The course is part of these learning paths
See 1 moreWith many enterprises making the shift to containers, along with Kubernetes being the leading platform for deploying container applications; learning Kubernetes Patterns is more essential than ever for application developers. Having this knowledge across all teams will lead to yielding the best results, for developers in particular.
This Kubernetes Patterns for Application Developers Course covers many of the configuration, multi-container pods, and services & networking objectives of the Certified Kubernetes Application Developer (CKAD) exam curriculum.
Help prepare for the CKAD exam with this course, comprised of 6 expertly-instructed lectures.
Learning Objectives
- Understand and use multi-container patterns to get the most out of Kubernetes Pods
- Learn how to control network access to applications running in Kubernetes
- Understand how Kubernetes Service Accounts provide access control for Pods
- Use the Kubernetes command-line tool kubectl to effectively overcome challenges you may face when working with Kubernetes
Intended Audience
This course is intended for application developers that are leveraging containers and using or considering using Kubernetes as a platform for deploying applications. However, there are significant parts of this course that appeal to a broader audience of Kubernetes users. Some individuals that may benefit from taking this course include:
- Application Developers
- DevOps Engineers
- Software Testers
- Kubernetes Certification Examinees
Prerequisites
We would recommend that to successfully navigate this course it would be helpful to have:
- Knowledge of the core Kubernetes resources including Pods, and Deployments
- Experience using the kubectl command-line tool to work with Kubernetes clusters
- An understanding of YAML and JSON file formats
Related Training Content
This course is part of the CKAD Exam Preparation Learning Path.

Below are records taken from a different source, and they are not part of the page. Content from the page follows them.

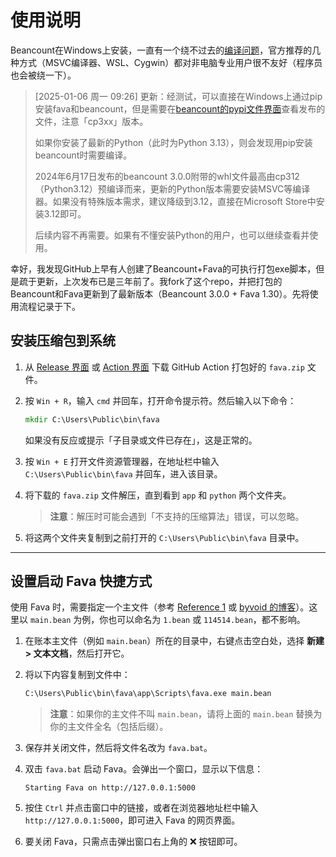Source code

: # 使用说明

Beancount在Windows上安装，一直有一个绕不过去的[编译问题](https://beancount.github.io/docs/installing_beancount.html#install-compiler)，官方推荐的几种方式（MSVC编译器、WSL、Cygwin）都对非电脑专业用户很不友好（程序员也会被绕一下）。  

> [2025-01-06 周一 09:26] 更新：经测试，可以直接在Windows上通过pip安装fava和beancount，但是需要在[beancount的pypi文件界面](https://pypi.org/project/beancount/#files)查看发布的文件，注意「cp3xx」版本。
> 
> 如果你安装了最新的Python（此时为Python 3.13），则会发现用pip安装beancount时需要编译。
> 
> 2024年6月17日发布的beancount 3.0.0附带的whl文件最高由cp312（Python3.12）预编译而来，更新的Python版本需要安装MSVC等编译器。如果没有特殊版本需求，建议降级到3.12，直接在Microsoft Store中安装3.12即可。
> 
> 后续内容不再需要。如果有不懂安装Python的用户，也可以继续查看并使用。

幸好，我发现GitHub上早有人创建了Beancount+Fava的可执行打包exe脚本，但是疏于更新，上次发布已是三年前了。我fork了这个repo，并把打包的Beancount和Fava更新到了最新版本（Beancount 3.0.0 + Fava 1.30）。先将使用流程记录于下。  


## 安装压缩包到系统

1. 从 [Release 界面](https://github.com/TomoeMami/beancountfava-for-windows/releases) 或 [Action 界面](https://github.com/TomoeMami/beancountfava-for-windows/actions) 下载 GitHub Action 打包好的 `fava.zip` 文件。  

2. 按 `Win + R`，输入 `cmd` 并回车，打开命令提示符。然后输入以下命令：  

   ```cmd
   mkdir C:\Users\Public\bin\fava
   ```

   如果没有反应或提示「子目录或文件已存在」，这是正常的。  

3. 按 `Win + E` 打开文件资源管理器，在地址栏中输入 `C:\Users\Public\bin\fava` 并回车，进入该目录。  

4. 将下载的 `fava.zip` 文件解压，直到看到 `app` 和 `python` 两个文件夹。  

   > **注意**：解压时可能会遇到「不支持的压缩算法」错误，可以忽略。  

5. 将这两个文件夹复制到之前打开的 `C:\Users\Public\bin\fava` 目录中。  

---

## 设置启动 Fava 快捷方式

使用 Fava 时，需要指定一个主文件（参考 [Reference 1](https://www.starlg.cn/2019/07/13/Beancount-01/#%E5%A6%82%E4%BD%95%E5%9C%A8%E4%B8%BB%E6%96%87%E4%BB%B6%E4%B8%8B%E5%8C%85%E5%90%AB%E5%85%B6%E4%BB%96-bean-%E6%96%87%E4%BB%B6) 或 [byvoid 的博客](https://byvoid.com/zhs/blog/beancount-bookkeeping-4/#%e5%a4%9a%e6%96%87%e4%bb%b6%e7%bb%84%e7%bb%87)）。这里以 `main.bean` 为例，你也可以命名为 `1.bean` 或 `114514.bean`，都不影响。  

1. 在账本主文件（例如 `main.bean`）所在的目录中，右键点击空白处，选择 **新建 > 文本文档**，然后打开它。  

2. 将以下内容复制到文件中：  

   ```cmd
   C:\Users\Public\bin\fava\app\Scripts\fava.exe main.bean
   ```

   > **注意**：如果你的主文件不叫 `main.bean`，请将上面的 `main.bean` 替换为你的主文件全名（包括后缀）。  

3. 保存并关闭文件，然后将文件名改为 `fava.bat`。  

4. 双击 `fava.bat` 启动 Fava。会弹出一个窗口，显示以下信息：  

   ```
   Starting Fava on http://127.0.0.1:5000
   ```

5. 按住 `Ctrl` 并点击窗口中的链接，或者在浏览器地址栏中输入 `http://127.0.0.1:5000`，即可进入 Fava 的网页界面。  

6. 要关闭 Fava，只需点击弹出窗口右上角的 ❌ 按钮即可。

Update - From kubectl version 1.18 the kubectl run
command can no longer be used for creating deployments. kubectl create deployment
or manifest files can be used as alternatives. Also the --export
option of kubectl get
is no longer supported resulting in functional, but more verbose output manifests.
Welcome back. If you spend any amount of time working with a Kubernetes cluster, you'll probably be issuing a lot of kubectl commands, this is certainly the case during Kubernetes certification exams, kubectl has features that can help you overcome many challenges you might face. This lesson is intended to give you some tips to increase your efficiency and get the most out of kubectl. This lesson will demonstrate enabling auto-completions for kubectl or Kube Control to up your productivity at the command line, how to get the most our of kubectl's Get command, quick ways to generate resource manifest files with kubectl and how to use kubectl to give you information about resource specification fields in manifest files.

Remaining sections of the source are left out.